It feels good to be part of the circle. The woman who owns the mini market where we bought groceries earlier today is next to me. I then spot the girl who works at the local taverna, where we had dinner earlier. They have just closed their shops and joined the festivities. I don’t know if they’re transphobic or not, or how they are feeling about me joining their dance. For a few moments, there’s just the dance and nothing else. A circle dance that goes back thousands of years – a sweaty language spoken fluently by diverse bodies across age, class, gender and sexual orientation. The songs and the lyrics are just a temporary layer – a performance costume draped over a pulsating body. Words are bound to evolve and change.

I want to shed this crumpling costume.
I’m dreaming of new songs – of reclaiming the circle dances.

My queer optimism is fuelled by tsipouro and the endorphin released from the dance. From initially being a quiet observer, I’m now claiming active participation.

* * *

Naturally, my presence attracts the attention of the people, who openly talk about me without any attempt to conceal it. I recall the interview G conducted with Ghanaian trans activist and artist Va-Bene Elikem Fiatsi during our art residency in Kumasi, which I filmed: “Everything in Ghana is performance” she said, “... everyone performs.” [8] I ponder this in the context of Greece: everything is performance here too. But primarily, everyone is an audience – observing one another. Performers are also spectators, and spectators perform too. People stroll around to see and to be seen. Glares are not shy: they are direct and unapologetic.

As a trans person, my appearance – which does not conform to traditional norms – is perceived as an invitation for scrutiny. But this behaviour is not unique to the locals: some retired white French heterosexual couples are particularly direct in their gaze. Whether we’re passing each other on the street, or sitting at adjacent tables in a restaurant, they turn their heads to openly study me – gossiping with each other before turning again to re- examining me. I am not sure what upsets me more: the fact that they are even more intrusive than the local Greeks or their colonisers’ gaze in my native land?

At times, I meet their gaze, directly. Initially, they seem content to hold it, perhaps hoping to uncover something in my eyes to solve the mystery they have created in their minds. But I am a professional eye-gazer – years of practice maintaining eye contact during intimate performances. Soon, they grow uncomfortable. This level of intimacy is unfamiliar to them: losing their sense of entitlement, they avert their gaze.

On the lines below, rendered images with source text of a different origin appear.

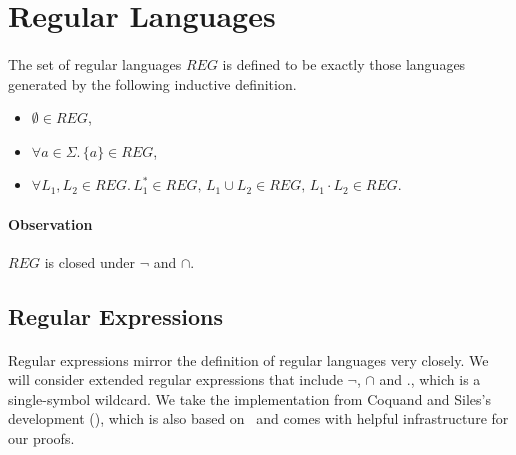 \documentclass[11pt,a4paper,oneside]{book}
\begin{document}
        \section{Regular Languages}
        
    
            \paragraph{}
            The set of regular languages $REG$ is defined to be exactly those languages generated by the following inductive definition.
            \begin{itemize}
                \item
                    $\emptyset \in REG$, 
                \item
                    $\forall a \in \Sigma. \, \{a\} \in REG$, 
                \item
                    $\forall L_1, L_2 \in REG. \, L_1^* \in REG, \, L_1 \cup L_2 \in REG, \, L_1 \cdot L_2 \in REG$.
            \end{itemize}

            \paragraph{Observation} $REG$ is closed under $\neg$ and $\cap$. 


        \subsection{Regular Expressions}

                \paragraph{} 
                Regular expressions mirror the definition of regular languages very closely. We will consider extended regular expressions that include $\neg$, $\cap$ and $.$, which is a single-symbol wildcard. 
                We take the implementation from Coquand and Siles's development (\cite{DBLP:conf/cpp/CoquandS11}), which is also based on \ssreflect\ and comes with helpful infrastructure for our proofs.
\end{document}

“Can I help you?” I ask. They smile embarrassedly, shaking their heads. After all, being on holidays on this remote island rather than in a mainstream tourist destination suggests they are of the educated, middle-class type, straight out of civilised Western Europe. Other times, I deter their unsolicited interest by turning my back, or by putting on a hat, my sunglasses, or extending my arm to block their view with the palm of my hand. Once, back in London, I even opened an umbrella in the face of a persistent starer. On rare occasions, I would blow kisses to them, inspired by my friend Asher Fynn.[9]

In the meantime, landscapes are constantly performing. The wind passing over the smooth curves of the Cycladic houses is performing. Churches are also performing. And they communicate through multi-sensory media. In the same documentary about Va-Bene Elikem Fiatsi, the artist says: "I’ve learned performance at the church."

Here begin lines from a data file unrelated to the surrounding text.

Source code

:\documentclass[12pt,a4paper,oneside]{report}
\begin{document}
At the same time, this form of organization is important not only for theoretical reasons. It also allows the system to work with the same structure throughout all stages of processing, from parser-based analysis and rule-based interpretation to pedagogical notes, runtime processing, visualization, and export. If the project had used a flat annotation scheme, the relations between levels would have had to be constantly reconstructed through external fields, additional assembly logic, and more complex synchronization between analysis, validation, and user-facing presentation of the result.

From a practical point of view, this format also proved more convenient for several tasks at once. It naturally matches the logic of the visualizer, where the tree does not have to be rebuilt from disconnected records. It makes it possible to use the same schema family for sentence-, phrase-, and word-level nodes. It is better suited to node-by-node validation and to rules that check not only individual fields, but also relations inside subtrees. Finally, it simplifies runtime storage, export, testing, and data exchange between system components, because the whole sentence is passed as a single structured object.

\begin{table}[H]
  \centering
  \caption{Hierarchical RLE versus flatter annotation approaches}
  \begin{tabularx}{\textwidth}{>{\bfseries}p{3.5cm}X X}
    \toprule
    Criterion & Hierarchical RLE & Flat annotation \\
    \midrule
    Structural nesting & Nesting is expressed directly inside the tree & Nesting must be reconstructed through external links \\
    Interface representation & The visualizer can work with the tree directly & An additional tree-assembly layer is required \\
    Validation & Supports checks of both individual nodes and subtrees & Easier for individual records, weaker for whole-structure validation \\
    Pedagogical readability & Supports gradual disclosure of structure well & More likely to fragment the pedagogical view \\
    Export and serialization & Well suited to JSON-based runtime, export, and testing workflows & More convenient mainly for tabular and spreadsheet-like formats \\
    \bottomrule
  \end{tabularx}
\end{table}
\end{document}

As a child, I, too, experienced my first immersive performance shows attending masses. We’re talking about the Eastern Orthodox Church here: Byzantine hymn chanting; sermons delivered by priests with long hair and beards dressed in elaborate dresses and fancy hats; interiors with dazzling gold-plated decorations; dramatic stage lighting emanating through stained-glass windows and sparkling chandeliers; myrrh incense filling the air; candles casting flickering light; and communion with wine and bread – actual wine and bread.

* * *

The day after the festival, as we walk along the goat path from the beach, we come across a small church. In contrast to the grandeur of the churches I mentioned earlier, this one is modest, perched on the cliff's edge overlooking the sea. At its top, a blue and white Greek flag flutters in the relentless Aegean wind, engaged in a durational performance score that has literally torn it apart. Its tattered threads dance feverishly amidst the strong wind. "There's a lesson to be learnt here," I muse to G – “This nationalist performance act is self-destructing.”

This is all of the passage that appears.